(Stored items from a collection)

::::::

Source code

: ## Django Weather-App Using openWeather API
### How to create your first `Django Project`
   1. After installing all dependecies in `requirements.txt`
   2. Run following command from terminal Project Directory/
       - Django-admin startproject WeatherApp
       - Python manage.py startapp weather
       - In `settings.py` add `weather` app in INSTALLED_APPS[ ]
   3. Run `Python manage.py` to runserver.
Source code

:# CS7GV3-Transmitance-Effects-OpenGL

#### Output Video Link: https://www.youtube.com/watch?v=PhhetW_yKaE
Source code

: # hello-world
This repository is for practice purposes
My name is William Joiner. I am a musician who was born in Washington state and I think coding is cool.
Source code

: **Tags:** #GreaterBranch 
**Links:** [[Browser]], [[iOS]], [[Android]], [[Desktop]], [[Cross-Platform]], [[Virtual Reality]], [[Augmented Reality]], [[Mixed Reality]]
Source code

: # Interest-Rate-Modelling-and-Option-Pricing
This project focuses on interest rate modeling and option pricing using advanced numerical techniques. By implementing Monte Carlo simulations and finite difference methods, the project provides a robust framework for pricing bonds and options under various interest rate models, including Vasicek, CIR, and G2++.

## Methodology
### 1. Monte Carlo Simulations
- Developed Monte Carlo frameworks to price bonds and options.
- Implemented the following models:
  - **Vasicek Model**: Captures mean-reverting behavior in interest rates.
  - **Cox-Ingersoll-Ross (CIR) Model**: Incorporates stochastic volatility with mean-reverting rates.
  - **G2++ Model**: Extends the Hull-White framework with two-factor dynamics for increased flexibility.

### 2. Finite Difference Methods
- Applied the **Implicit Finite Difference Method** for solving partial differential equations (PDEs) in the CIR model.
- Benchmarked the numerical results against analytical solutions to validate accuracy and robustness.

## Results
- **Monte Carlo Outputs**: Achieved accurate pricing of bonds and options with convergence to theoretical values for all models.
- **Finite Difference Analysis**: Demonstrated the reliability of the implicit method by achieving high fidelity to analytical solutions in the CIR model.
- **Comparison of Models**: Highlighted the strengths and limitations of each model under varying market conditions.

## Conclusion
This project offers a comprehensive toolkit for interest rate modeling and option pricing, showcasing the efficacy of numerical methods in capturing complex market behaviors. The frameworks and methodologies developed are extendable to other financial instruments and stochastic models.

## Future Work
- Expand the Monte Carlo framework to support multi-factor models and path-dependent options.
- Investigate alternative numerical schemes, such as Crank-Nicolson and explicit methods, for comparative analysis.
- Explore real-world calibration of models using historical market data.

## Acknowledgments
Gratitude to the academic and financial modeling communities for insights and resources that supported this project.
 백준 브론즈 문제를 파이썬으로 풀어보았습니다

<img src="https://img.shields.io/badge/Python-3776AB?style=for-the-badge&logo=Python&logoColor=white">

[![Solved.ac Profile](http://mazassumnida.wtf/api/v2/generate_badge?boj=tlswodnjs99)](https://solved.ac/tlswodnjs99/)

::::::

▸ **Problem**:
Every line of the data above should be copied exactly.

▸ **Answer for the task**:
Source code

: ## Django Weather-App Using openWeather API
### How to create your first `Django Project`
   1. After installing all dependecies in `requirements.txt`
   2. Run following command from terminal Project Directory/
       - Django-admin startproject WeatherApp
       - Python manage.py startapp weather
       - In `settings.py` add `weather` app in INSTALLED_APPS[ ]
   3. Run `Python manage.py` to runserver.
Source code

:# CS7GV3-Transmitance-Effects-OpenGL

#### Output Video Link: https://www.youtube.com/watch?v=PhhetW_yKaE
Source code

: # hello-world
This repository is for practice purposes
My name is William Joiner. I am a musician who was born in Washington state and I think coding is cool.
Source code

: **Tags:** #GreaterBranch 
**Links:** [[Browser]], [[iOS]], [[Android]], [[Desktop]], [[Cross-Platform]], [[Virtual Reality]], [[Augmented Reality]], [[Mixed Reality]]
Source code

: # Interest-Rate-Modelling-and-Option-Pricing
This project focuses on interest rate modeling and option pricing using advanced numerical techniques. By implementing Monte Carlo simulations and finite difference methods, the project provides a robust framework for pricing bonds and options under various interest rate models, including Vasicek, CIR, and G2++.

## Methodology
### 1. Monte Carlo Simulations
- Developed Monte Carlo frameworks to price bonds and options.
- Implemented the following models:
  - **Vasicek Model**: Captures mean-reverting behavior in interest rates.
  - **Cox-Ingersoll-Ross (CIR) Model**: Incorporates stochastic volatility with mean-reverting rates.
  - **G2++ Model**: Extends the Hull-White framework with two-factor dynamics for increased flexibility.

### 2. Finite Difference Methods
- Applied the **Implicit Finite Difference Method** for solving partial differential equations (PDEs) in the CIR model.
- Benchmarked the numerical results against analytical solutions to validate accuracy and robustness.

## Results
- **Monte Carlo Outputs**: Achieved accurate pricing of bonds and options with convergence to theoretical values for all models.
- **Finite Difference Analysis**: Demonstrated the reliability of the implicit method by achieving high fidelity to analytical solutions in the CIR model.
- **Comparison of Models**: Highlighted the strengths and limitations of each model under varying market conditions.

## Conclusion
This project offers a comprehensive toolkit for interest rate modeling and option pricing, showcasing the efficacy of numerical methods in capturing complex market behaviors. The frameworks and methodologies developed are extendable to other financial instruments and stochastic models.

## Future Work
- Expand the Monte Carlo framework to support multi-factor models and path-dependent options.
- Investigate alternative numerical schemes, such as Crank-Nicolson and explicit methods, for comparative analysis.
- Explore real-world calibration of models using historical market data.

## Acknowledgments
Gratitude to the academic and financial modeling communities for insights and resources that supported this project.
 백준 브론즈 문제를 파이썬으로 풀어보았습니다

<img src="https://img.shields.io/badge/Python-3776AB?style=for-the-badge&logo=Python&logoColor=white">

[![Solved.ac Profile](http://mazassumnida.wtf/api/v2/generate_badge?boj=tlswodnjs99)](https://solved.ac/tlswodnjs99/)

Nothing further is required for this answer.